Front Porch Blog

The “Fox Guarding the Henhouse” cabinet

BREAKING: Scott Pruitt’s confirmation vote to head the EPA goes to the Senate on Wednesday, Feb. 1.

Call your senators today to reject Trump’s energy and environment picks!

>> Find your senators’ direct numbers here.
>> Capitol switchboard: 202-224-3121

Given President-elect Trump’s fossil-fuel-friendly philosophy and dismissive position toward climate science, it’s no surprise that many of his Cabinet appointees take positions that threaten public health, air and water quality, and our natural heritage, and that accelerate climate change.

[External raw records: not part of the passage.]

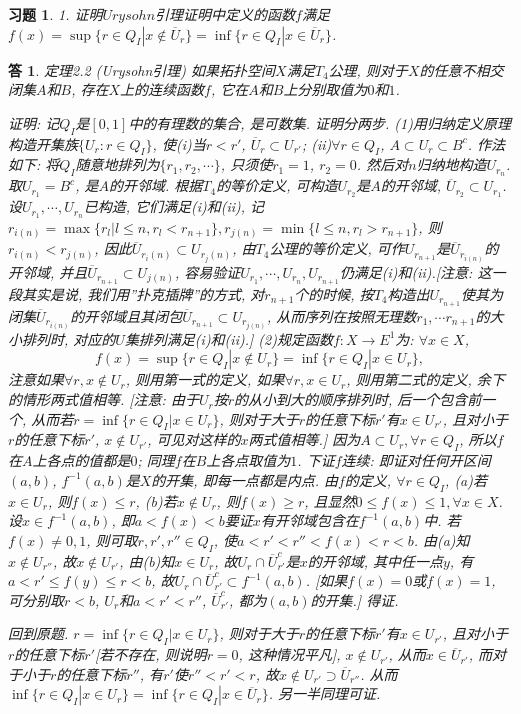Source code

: \documentclass{ctexart}%
\newtheorem*{exercise}{习题}
\newtheorem*{solution}{答}
\theoremstyle{definition}
\theoremstyle{remark}
\begin{document}
\begin{exercise}1. 证明$Urysohn$引理证明中定义的函数$f$满足$f(x)=\sup\{r\in Q_I|x\notin \overline{U}_r\}
=\inf\{r\in Q_I|x\in \overline{U}_r\}$.
\end{exercise}
\begin{solution}
定理2.2 (Urysohn引理) 如果拓扑空间$X$满足$T_4$公理, 则对于$X$的任意不相交闭集$A$和$B$, 存在$X$上的连续函数$f$, 它在$A$和$B$上分别取值为$0$和$1$. 

证明: 记$Q_I$是$[0,1]$中的有理数的集合, 是可数集. 证明分两步. (1)用归纳定义原理构造开集族$\{U_r:r\in Q_I\}$, 使(i)当$r<r'$, $\overline{U}_r\subset U_{r'}$; (ii)$\forall r\in Q_I$, $A\subset U_r\subset B^c$. 作法如下: 将$Q_I$随意地排列为$\{r_1, r_2,\cdots\}$, 只须使$r_1=1$, $r_2=0$. 然后对$n$归纳地构造$U_{r_n}$.取$U_{r_1}=B^c$, 是$A$的开邻域. 根据$T_4$的等价定义, 可构造$U_{r_2}$是$A$的开邻域, $\overline{U}_{r_2}\subset U_{r_1}$. 设$U_{r_1},\cdots, U_{r_n}$已构造, 它们满足(i)和(ii), 记$r_{i(n)}
=\max\{r_l|l\leq n, r_l < r_{n+1}\},r_{j(n)}=\min\{l\leq n, r_l>r_{n+1}\}$, 则$r_{i(n)}< r_{j(n)}$, 因此$\overline{U}_{r_i(n)}\subset U_{r_j(n)}$, 由$T_4$公理的等价定义, 可作$U_{r_{n+1}}$是$\overline{U}_{r_{i(n)}}$的开邻域, 并且$\overline{U}_{r_{n+1}}\subset U_{j(n)}$, 容易验证$U_{r_1},\cdots, U_{r_n}, U_{r_{n+1}}$仍满足(i)和(ii).[注意: 这一段其实是说, 我们用''扑克插牌''的方式, 对$r_{n+1}$个的时候, 按$T_4$构造出$U_{r_{n+1}}$使其为闭集$\overline{U}_{r_{i(n)}}$的开邻域且其闭包$\overline{U}_{r_{n+1}}\subset U_{r_{j(n)}}$, 从而序列在按照无理数$r_1,\cdots r_{n+1}$的大小排列时, 对应的$U$集排列满足(i)和(ii).] (2)规定函数$f: X\rightarrow E^1$为: $\forall x\in X$, 
$$f(x)=\sup \{r\in Q_I|x\notin U_r\}=\inf\{r\in Q_I|x\in U_r\},$$注意如果$\forall r, x\notin U_r$, 则用第一式的定义, 如果$\forall r, x\in U_r$, 则用第二式的定义, 余下的情形两式值相等. [注意: 由于$U_r$按$r$的从小到大的顺序排列时, 后一个包含前一个, 从而若$r=\inf\{r\in Q_I|x\in U_r\}$, 则对于大于$r$的任意下标$r'$有$x\in U_{r'}$, 且对小于$r$的任意下标$r'$, $x\notin U_{r'}$, 可见对这样的$x$两式值相等.] 因为$A\subset U_r, \forall r\in Q_I$, 所以$f$在$A$上各点的值都是$0$; 同理$f$在$B$上各点取值为$1$. 下证$f$连续: 即证对任何开区间$(a,b)$, $f^{-1}(a,b)$是$X$的开集, 即每一点都是内点. 由$f$的定义, $\forall r\in Q_I$, (a)若$ x\in U_r$, 则$f(x)\leq r$, (b)若$x\notin U_r$, 则$f(x)\geq r$, 且显然$0\leq f(x)\leq 1, \forall x\in X$. 设$x\in f^{-1}(a,b)$, 即$a < f(x) < b$要证$x$有开邻域包含在$f^{-1}(a,b)$中. 若$f(x)\neq 0,1$, 则可取$r,r',r''\in Q_I$, 使$a<r'<r''<f(x)<r<b$. 由(a)知 $x\notin U_{r''}$, 故$x\notin U_{r'}$, 由(b)知$x\in U_r$, 故$U_r\cap \overline{U}^c_{r'}$是$x$的开邻域, 其中任一点$y$, 有$a<r'\leq f(y)\leq r<b$, 故$U_r\cap \overline{U}^c_{r'}\subset f^{-1}(a,b)$. [如果$f(x)=0$或$f(x)=1$, 可分别取$r<b$, $U_r$和$a<r'<r''$, $\overline{U}^c_{r'}$, 都为$(a,b)$的开集.] 得证.

回到原题. $r=\inf\{r\in Q_I|x\in U_r\}$, 则对于大于$r$的任意下标$r'$有$x\in U_{r'}$, 且对小于$r$的任意下标$r'$[若不存在, 则说明$r=0$, 这种情况平凡], $x\notin U_{r'}$, 从而$x\in \overline{U}_{r'}$, 而对于小于$r$的任意下标$r''$, 有$r'$使$r''<r'<r$, 故$x\notin U_{r'}\supset \overline{U}_{r''}$. 从而$\inf\{r\in Q_I|x\in U_r\}=\inf\{r\in Q_I|x\in \overline{U}_r\}$. 另一半同理可证. 
\end{solution}
\end{document}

As a region with astounding biodiversity and natural assets, Appalachia has a particularly large stake in environmental protection. And with the coal industry’s track record of pollution, the environmental and health consequences of fracking, and the encroachment of fracked-gas gas pipelines, effective regulation of polluting industries in Appalachia is critical.

Appalachian Voices is joining with clean energy advocates, climate activists and public health proponents across the country in urging the Senate to stand for our health and environment and reject these nominees.

Scott Pruitt. Photo by Gage Skidmore.

Scott Pruitt. Photo by Gage Skidmore.


Scott Pruitt, E.P.A. Administrator nominee
Confirmation hearing set for Jan. 18

During his stint for the past seven years as Oklahoma’s Attorney General, Pruitt has sued the EPA no less than 14 times. His goal seems to have been sinking as many federal programs as he could — ozone limits, toxic mercury controls, clean water protections, scenic protections for national parks, to name a few. The favorite target of the staunch climate-denier is anything to do with reducing greenhouse gases.

The Sierra Club has called him the “worst of the worst” of Trump’s pick for energy and environmentally related posts.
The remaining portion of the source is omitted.